Полный курс русской истории Николая Карамзина в одной книге
Шрифт:
В том же духе высказался и Сильвестр, который защищал Владимира: «Кто дерзает удалять брата от брата и злословить невинного, желающего лить слезы над болящим?»
Часть бояр тоже желала видеть на престоле умного и взрослого Владимира Андреевича. Захарьины потребовали от бояр клятвы. Если бы мог, Иван впал бы в гнев, но он был слаб, и над его телом делили будущую власть.

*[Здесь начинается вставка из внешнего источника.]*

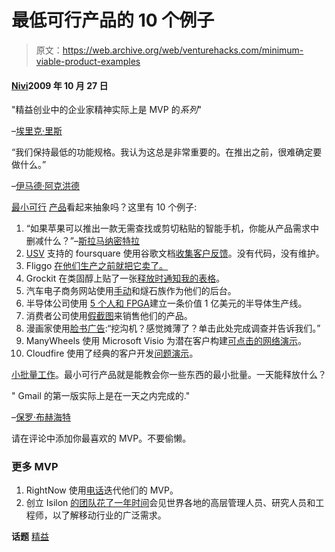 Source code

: # 最低可行产品的 10 个例子

> 原文：<https://web.archive.org/web/venturehacks.com/minimum-viable-product-examples>

#### [Nivi](/web/20221208095733/https://venturehacks.com/about)2009 年 10 月 27 日

"精益创业中的企业家精神实际上是 MVP 的*系列*"

–[埃里克·里斯](https://web.archive.org/web/20221208095733/http://www.startuplessonslearned.com/2009/10/inc-magazine-on-minimum-viable-product.html)

“我们保持最低的功能规格。我认为这总是非常重要的。在推出之前，很难确定要做什么。”

–[伊马德·阿克洪德](https://web.archive.org/web/20221208095733/http://www.immadsnewworld.com/2009/02/heyzap-launches-forming-of-heyzap-and.html)

[最小可行](https://web.archive.org/web/20221208095733/http://venturehacks.com/articles/minimum-viable-product) [产品](https://web.archive.org/web/20221208095733/http://www.startuplessonslearned.com/2009/08/minimum-viable-product-guide.html)看起来抽象吗？这里有 10 个例子:

1.  “如果苹果可以推出一款无需查找或剪切粘贴的智能手机，你能从产品需求中删减什么？”–[斯拉马纳密特拉](https://web.archive.org/web/20221208095733/http://www.sramanamitra.com/2008/02/24/the-iphone-as-a-minimum-viable-product-archetype/)
2.  [USV](https://web.archive.org/web/20221208095733/http://unionsquareventures.com/) 支持的 foursquare 使用谷歌文档[收集客户反馈](https://web.archive.org/web/20221208095733/http://spreadsheets.google.com/viewform?hl=en&formkey=ck14Z3lLTEJYRUNLNDllQ05wTklhYWc6MA)。没有代码，没有维护。
3.  Fliggo [在他们生产之前就把它卖了。](https://web.archive.org/web/20221208095733/http://venturehacks.com/articles/sell-it-before-you-build-it)
4.  Grockit 在类固醇上贴了一张[释放时通知我的表格](https://web.archive.org/web/20221208095733/http://venturehacks.com/articles/customer-development-patterns)。
5.  汽车电子商务网站使用[手动](https://web.archive.org/web/20221208095733/http://news.ycombinator.com/item?id=529420)和燧石族作为他们的后台。
6.  半导体公司使用 [5 个人和 FPGA](/web/20221208095733/https://venturehacks.com/articles/minimum-viable-product#comment-8057)建立一条价值 1 亿美元的半导体生产线。
7.  消费者公司使用[假截图](https://web.archive.org/web/20221208095733/http://leanstartup.pbworks.com/Case-Study-One)来销售他们的产品。
8.  漫画家使用[脸书广告](https://web.archive.org/web/20221208095733/http://groups.google.com/group/lean-startup-circle/browse_thread/thread/3ab7800f52d748da):“挖沟机？感觉摊薄了？单击此处完成调查并告诉我们。”
9.  ManyWheels 使用 Microsoft Visio 为潜在客户构建[可点击的网络演示](https://web.archive.org/web/20221208095733/http://kevindewalt.com/blog/2009/01/03/mitigating-market-risk-with-microsoft-visio/)。
10.  Cloudfire 使用了经典的客户开发[问题演示](https://web.archive.org/web/20221208095733/http://www.ashmaurya.com/2009/10/how-i-built-my-minimum-viable-product/)。

[小批量工作](https://web.archive.org/web/20221208095733/http://www.startuplessonslearned.com/2009/02/work-in-small-batches.html)。最小可行产品就是能教会你一些东西的最小批量。一天能释放什么？

" Gmail 的第一版实际上是在一天之内完成的."

–[保罗·布赫海特](https://web.archive.org/web/20221208095733/http://paulbuchheit.blogspot.com/2009/01/communicating-with-code.html)

请在评论中添加你最喜欢的 MVP。不要偷懒。

### 更多 MVP

1.  RightNow 使用[电话](https://web.archive.org/web/20221208095733/http://www.nikhileshrao.com/post/703/greg-gianforte-ceo-of-rightnow--building-minimum-viable-products-following-a-customer-development-process/)迭代他们的 MVP。
2.  创立 Isilon [的团队花了一年时间](https://web.archive.org/web/20221208095733/http://venturehacks.com/articles/case-studies#comment-9239)会见世界各地的高层管理人员、研究人员和工程师，以了解移动行业的广泛需求。

**话题** [精益](https://web.archive.org/web/20221208095733/https://venturehacks.com/topics/lean)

На другой день, все еще больной, Иван потребовал к себе Владимира и велел тому дать целовальную запись, то есть клятву верности. Владимир отказался. Иван пообещал, что никогда этого ему не забудет. Он действительно никому и ничего не забывал. И хотя через два дня Владимир все же дал требуемую присягу, Иван ему этого колебания не простил.
Он не умер. И он, кажется, понял наилучший
Иван встал с постели и словно бы запамятовал события недалекого прошлого. Он воздал почести старшему Адашеву, был очень ласков с Владимиром Андреевичем, не поминая ему отказа от присяги. Он еще участвовал в государственных рассуждениях Алексея Адашева и Сильвестра, но теперь ему казалось приятным не соглашаться с их мнением. Очарование и тем, и другим развеялось.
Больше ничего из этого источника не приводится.